[EXERCISE AIM]:
Take every line containing "address" out of the records.
** Opening DATA IN THIS EXERCISE block **
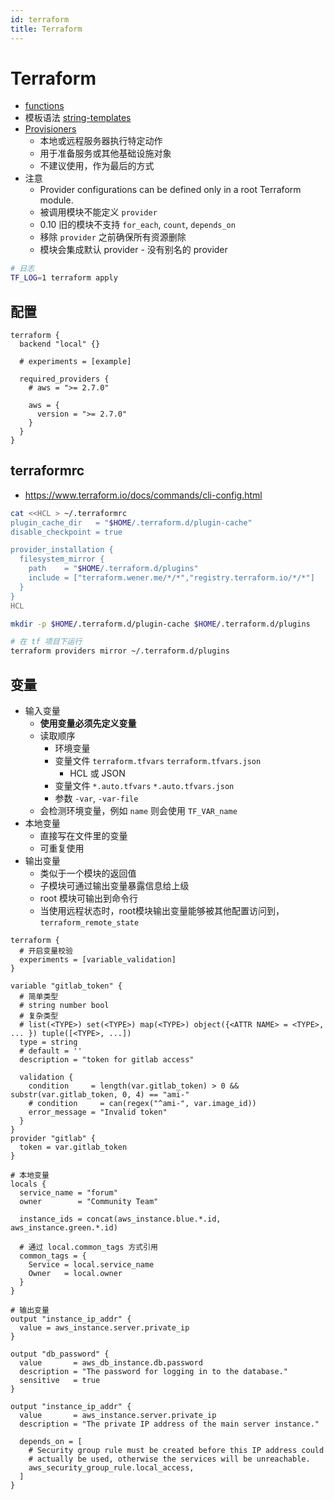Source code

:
 ```yaml
---
id: terraform
title: Terraform
---
```


# Terraform
* [functions](https://www.terraform.io/docs/configuration/functions.html)
* 模板语法 [string-templates](https://www.terraform.io/docs/configuration/expressions.html#string-templates)
* [Provisioners](https://www.terraform.io/docs/provisioners/index.html)
  * 本地或远程服务器执行特定动作
  * 用于准备服务或其他基础设施对象
  * 不建议使用，作为最后的方式
* 注意
  * Provider configurations can be defined only in a root Terraform module.
  * 被调用模块不能定义 `provider`
  * 0.10 旧的模块不支持 `for_each`, `count`, `depends_on`
  * 移除 `provider` 之前确保所有资源删除
  * 模块会集成默认 provider - 没有别名的 provider

```bash
# 日志
TF_LOG=1 terraform apply
```

## 配置

```hcl
terraform {
  backend "local" {}

  # experiments = [example]
  
  required_providers {
    # aws = ">= 2.7.0"

    aws = {
      version = ">= 2.7.0"
    }
  }
}
```

## terraformrc
* https://www.terraform.io/docs/commands/cli-config.html

```bash
cat <<HCL > ~/.terraformrc
plugin_cache_dir   = "$HOME/.terraform.d/plugin-cache"
disable_checkpoint = true

provider_installation {
  filesystem_mirror {
    path    = "$HOME/.terraform.d/plugins"
    include = ["terraform.wener.me/*/*","registry.terraform.io/*/*"]
  }
}
HCL

mkdir -p $HOME/.terraform.d/plugin-cache $HOME/.terraform.d/plugins

# 在 tf 项目下运行
terraform providers mirror ~/.terraform.d/plugins
```

## 变量
* 输入变量
  * __使用变量必须先定义变量__
  * 读取顺序
    * 环境变量
    * 变量文件 `terraform.tfvars` `terraform.tfvars.json`
      * HCL 或 JSON
    * 变量文件 `*.auto.tfvars` `*.auto.tfvars.json`
    * 参数 `-var`, `-var-file`
  * 会检测环境变量，例如 `name` 则会使用 `TF_VAR_name`
* 本地变量
  * 直接写在文件里的变量
  * 可重复使用
* 输出变量
  * 类似于一个模块的返回值
  * 子模块可通过输出变量暴露信息给上级
  * root 模块可输出到命令行
  * 当使用远程状态时，root模块输出变量能够被其他配置访问到， `terraform_remote_state`


```hcl
terraform {
  # 开启变量校验
  experiments = [variable_validation]
}

variable "gitlab_token" {
  # 简单类型
  # string number bool
  # 复杂类型
  # list(<TYPE>) set(<TYPE>) map(<TYPE>) object({<ATTR NAME> = <TYPE>, ... }) tuple([<TYPE>, ...])
  type = string
  # default = ''
  description = "token for gitlab access"

  validation {
    condition     = length(var.gitlab_token) > 0 && substr(var.gitlab_token, 0, 4) == "ami-"
    # condition     = can(regex("^ami-", var.image_id))
    error_message = "Invalid token"
  }
}
provider "gitlab" {
  token = var.gitlab_token
}

# 本地变量
locals {
  service_name = "forum"
  owner        = "Community Team"

  instance_ids = concat(aws_instance.blue.*.id, aws_instance.green.*.id)

  # 通过 local.common_tags 方式引用
  common_tags = {
    Service = local.service_name
    Owner   = local.owner
  }
}

# 输出变量
output "instance_ip_addr" {
  value = aws_instance.server.private_ip
}

output "db_password" {
  value       = aws_db_instance.db.password
  description = "The password for logging in to the database."
  sensitive   = true
}

output "instance_ip_addr" {
  value       = aws_instance.server.private_ip
  description = "The private IP address of the main server instance."

  depends_on = [
    # Security group rule must be created before this IP address could
    # actually be used, otherwise the services will be unreachable.
    aws_security_group_rule.local_access,
  ]
}
```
** Closing DATA IN THIS EXERCISE block **
[ANSWER FOR THIS EXERCISE]:
  description = "The private IP address of the main server instance."
    # Security group rule must be created before this IP address could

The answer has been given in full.